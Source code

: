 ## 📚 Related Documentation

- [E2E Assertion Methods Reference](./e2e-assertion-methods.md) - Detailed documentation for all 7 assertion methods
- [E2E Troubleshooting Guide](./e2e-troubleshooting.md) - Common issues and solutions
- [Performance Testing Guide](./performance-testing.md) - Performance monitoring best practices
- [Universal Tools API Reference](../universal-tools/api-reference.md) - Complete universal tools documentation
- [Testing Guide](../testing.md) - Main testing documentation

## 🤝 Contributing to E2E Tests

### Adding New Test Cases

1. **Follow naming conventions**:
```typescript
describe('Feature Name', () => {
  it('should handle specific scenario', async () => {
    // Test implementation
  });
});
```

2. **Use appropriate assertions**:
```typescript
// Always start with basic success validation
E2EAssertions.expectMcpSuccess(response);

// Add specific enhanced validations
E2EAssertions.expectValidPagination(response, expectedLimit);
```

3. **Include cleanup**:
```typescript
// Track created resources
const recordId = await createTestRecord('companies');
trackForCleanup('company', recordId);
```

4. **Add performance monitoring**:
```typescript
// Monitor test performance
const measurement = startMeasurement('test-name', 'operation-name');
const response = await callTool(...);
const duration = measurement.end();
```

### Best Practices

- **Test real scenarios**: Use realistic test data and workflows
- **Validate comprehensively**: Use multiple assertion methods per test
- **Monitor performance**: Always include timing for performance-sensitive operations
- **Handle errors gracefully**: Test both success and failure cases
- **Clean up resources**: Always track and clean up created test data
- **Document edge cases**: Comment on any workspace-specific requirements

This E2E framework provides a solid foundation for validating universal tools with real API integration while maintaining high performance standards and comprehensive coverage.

▶ **TASK ITEM**:
Find the lines in the data that include "real", then copy each of them.

▶ **RESULT OF THIS EXERCISE**:
- **Test real scenarios**: Use realistic test data and workflows
This E2E framework provides a solid foundation for validating universal tools with real API integration while maintaining high performance standards and comprehensive coverage.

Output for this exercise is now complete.